==== Material for the task ====
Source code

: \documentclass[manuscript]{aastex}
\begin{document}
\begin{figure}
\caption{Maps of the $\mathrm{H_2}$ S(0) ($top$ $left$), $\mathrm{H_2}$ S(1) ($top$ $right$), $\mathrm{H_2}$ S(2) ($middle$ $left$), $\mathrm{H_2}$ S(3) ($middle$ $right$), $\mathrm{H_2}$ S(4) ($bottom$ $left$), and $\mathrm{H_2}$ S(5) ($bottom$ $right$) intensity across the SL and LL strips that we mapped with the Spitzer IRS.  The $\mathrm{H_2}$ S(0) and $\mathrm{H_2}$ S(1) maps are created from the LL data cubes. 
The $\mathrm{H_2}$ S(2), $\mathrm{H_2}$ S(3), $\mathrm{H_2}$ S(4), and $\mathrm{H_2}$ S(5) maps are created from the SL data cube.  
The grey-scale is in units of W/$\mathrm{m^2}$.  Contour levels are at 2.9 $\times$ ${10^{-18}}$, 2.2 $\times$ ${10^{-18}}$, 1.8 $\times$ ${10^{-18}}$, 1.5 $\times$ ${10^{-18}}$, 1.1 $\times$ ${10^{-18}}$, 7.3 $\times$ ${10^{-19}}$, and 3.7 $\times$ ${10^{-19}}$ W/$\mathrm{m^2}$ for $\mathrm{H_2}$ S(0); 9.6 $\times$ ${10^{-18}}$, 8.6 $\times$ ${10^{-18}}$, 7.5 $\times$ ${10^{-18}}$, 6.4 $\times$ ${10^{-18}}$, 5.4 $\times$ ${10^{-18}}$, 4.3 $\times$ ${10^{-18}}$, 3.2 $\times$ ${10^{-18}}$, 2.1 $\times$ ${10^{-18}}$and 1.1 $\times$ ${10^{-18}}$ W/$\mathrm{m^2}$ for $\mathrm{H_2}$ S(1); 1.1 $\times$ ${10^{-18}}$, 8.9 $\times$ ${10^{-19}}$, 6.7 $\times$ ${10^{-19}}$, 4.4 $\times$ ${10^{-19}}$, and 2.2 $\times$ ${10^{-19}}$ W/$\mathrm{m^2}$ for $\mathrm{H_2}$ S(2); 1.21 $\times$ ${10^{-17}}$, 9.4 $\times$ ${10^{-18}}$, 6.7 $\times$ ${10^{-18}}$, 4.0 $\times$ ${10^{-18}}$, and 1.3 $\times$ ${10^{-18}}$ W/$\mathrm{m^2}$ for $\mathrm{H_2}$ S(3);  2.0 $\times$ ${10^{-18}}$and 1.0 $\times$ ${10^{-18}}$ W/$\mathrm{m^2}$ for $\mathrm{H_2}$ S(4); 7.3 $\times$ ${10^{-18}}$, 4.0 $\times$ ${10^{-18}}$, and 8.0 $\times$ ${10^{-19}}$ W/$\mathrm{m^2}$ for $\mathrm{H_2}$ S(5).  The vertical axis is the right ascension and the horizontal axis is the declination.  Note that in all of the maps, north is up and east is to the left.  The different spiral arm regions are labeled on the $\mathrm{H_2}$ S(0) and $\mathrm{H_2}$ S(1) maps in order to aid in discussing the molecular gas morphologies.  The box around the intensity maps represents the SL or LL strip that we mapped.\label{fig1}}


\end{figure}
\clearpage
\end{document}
====
▶ Exercise directions
In the records above, how many lines contain the string "from"? Reply with the number only.

▶ Expected answer
2